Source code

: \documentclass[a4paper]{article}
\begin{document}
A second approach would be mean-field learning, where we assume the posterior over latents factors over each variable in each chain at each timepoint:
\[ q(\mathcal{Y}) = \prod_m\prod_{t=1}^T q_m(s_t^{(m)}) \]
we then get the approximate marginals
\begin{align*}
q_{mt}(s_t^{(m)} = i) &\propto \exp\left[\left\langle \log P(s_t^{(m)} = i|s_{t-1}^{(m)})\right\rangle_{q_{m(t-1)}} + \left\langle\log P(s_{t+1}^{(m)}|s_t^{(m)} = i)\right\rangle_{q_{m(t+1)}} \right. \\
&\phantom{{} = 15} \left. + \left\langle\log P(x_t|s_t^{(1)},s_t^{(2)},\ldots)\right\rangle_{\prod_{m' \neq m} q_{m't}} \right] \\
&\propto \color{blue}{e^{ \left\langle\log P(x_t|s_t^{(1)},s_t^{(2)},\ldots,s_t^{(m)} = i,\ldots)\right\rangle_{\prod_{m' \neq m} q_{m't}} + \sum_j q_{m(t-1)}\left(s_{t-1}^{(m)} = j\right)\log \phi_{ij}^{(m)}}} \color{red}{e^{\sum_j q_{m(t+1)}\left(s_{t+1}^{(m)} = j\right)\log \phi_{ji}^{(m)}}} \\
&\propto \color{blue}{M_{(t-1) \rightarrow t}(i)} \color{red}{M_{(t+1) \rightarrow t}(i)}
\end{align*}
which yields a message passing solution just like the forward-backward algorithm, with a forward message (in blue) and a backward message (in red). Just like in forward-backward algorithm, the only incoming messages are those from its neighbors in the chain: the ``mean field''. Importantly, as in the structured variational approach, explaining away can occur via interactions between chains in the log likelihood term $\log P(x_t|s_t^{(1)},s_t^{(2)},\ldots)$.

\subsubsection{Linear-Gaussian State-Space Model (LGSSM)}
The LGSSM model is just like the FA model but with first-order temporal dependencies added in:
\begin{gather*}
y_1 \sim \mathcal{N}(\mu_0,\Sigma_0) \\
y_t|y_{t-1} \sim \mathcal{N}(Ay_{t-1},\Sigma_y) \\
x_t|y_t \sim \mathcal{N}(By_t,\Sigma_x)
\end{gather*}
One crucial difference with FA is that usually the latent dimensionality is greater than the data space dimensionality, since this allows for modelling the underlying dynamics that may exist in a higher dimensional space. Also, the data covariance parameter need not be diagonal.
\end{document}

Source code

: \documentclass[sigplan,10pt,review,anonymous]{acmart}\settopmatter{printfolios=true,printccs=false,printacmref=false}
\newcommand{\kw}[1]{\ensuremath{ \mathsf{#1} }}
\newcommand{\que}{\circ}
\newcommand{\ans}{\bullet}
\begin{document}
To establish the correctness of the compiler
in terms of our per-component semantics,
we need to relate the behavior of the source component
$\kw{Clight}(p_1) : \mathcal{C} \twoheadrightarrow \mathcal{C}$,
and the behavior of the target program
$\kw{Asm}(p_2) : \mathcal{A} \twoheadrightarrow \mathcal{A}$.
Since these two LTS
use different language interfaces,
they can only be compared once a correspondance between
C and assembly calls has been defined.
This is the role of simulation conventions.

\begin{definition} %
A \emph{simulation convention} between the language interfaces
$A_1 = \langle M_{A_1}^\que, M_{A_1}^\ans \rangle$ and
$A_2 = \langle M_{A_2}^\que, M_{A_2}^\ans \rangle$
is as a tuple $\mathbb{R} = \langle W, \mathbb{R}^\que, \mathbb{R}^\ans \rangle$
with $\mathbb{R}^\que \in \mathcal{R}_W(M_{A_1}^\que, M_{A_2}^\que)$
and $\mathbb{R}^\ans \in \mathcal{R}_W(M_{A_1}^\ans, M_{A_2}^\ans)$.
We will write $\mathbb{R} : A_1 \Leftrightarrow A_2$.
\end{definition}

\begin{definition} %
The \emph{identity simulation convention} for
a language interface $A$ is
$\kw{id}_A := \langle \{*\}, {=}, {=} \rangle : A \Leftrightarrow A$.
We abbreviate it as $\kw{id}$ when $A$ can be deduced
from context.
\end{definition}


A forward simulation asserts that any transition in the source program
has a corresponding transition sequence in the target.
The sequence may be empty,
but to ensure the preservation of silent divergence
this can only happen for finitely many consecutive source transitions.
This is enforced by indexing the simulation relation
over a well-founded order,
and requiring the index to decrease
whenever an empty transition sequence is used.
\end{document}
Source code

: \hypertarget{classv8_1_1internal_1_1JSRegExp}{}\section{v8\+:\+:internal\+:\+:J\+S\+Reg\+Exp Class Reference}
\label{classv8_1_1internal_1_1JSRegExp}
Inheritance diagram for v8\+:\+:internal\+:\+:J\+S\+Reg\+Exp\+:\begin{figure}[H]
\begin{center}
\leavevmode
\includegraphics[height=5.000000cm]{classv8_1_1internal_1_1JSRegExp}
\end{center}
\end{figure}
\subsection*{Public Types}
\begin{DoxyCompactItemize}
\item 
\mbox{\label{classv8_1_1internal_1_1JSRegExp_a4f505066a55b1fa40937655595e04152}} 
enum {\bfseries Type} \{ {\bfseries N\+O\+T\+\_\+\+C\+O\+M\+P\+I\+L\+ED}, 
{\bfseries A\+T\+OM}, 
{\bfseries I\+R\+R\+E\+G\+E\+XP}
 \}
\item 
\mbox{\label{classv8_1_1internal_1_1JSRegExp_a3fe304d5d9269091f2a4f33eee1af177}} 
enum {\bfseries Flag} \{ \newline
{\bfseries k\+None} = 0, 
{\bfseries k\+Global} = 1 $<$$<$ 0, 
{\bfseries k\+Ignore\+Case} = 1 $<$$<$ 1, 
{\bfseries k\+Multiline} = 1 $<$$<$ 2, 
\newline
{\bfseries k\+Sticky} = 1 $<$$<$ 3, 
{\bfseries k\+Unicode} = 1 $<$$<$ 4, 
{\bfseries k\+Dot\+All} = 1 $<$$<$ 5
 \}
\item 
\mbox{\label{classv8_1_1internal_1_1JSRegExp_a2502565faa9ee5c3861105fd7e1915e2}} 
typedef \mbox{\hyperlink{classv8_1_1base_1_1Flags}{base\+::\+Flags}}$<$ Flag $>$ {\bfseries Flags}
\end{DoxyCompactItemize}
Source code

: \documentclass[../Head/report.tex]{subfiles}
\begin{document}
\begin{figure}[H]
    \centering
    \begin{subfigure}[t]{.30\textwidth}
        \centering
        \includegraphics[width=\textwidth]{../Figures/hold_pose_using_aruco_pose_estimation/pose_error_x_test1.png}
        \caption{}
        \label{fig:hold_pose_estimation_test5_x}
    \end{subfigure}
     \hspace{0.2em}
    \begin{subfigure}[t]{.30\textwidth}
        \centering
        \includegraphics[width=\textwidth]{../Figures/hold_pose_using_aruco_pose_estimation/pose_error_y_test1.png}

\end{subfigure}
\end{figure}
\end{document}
──────────────────────────────
(ACTIVITY) Go through the material above and return each line that holds the word "label".

(SOLUTION TO THIS TASK)
\label{classv8_1_1internal_1_1JSRegExp}
\mbox{\label{classv8_1_1internal_1_1JSRegExp_a4f505066a55b1fa40937655595e04152}} 
\mbox{\label{classv8_1_1internal_1_1JSRegExp_a3fe304d5d9269091f2a4f33eee1af177}} 
\mbox{\label{classv8_1_1internal_1_1JSRegExp_a2502565faa9ee5c3861105fd7e1915e2}} 
        \label{fig:hold_pose_estimation_test5_x}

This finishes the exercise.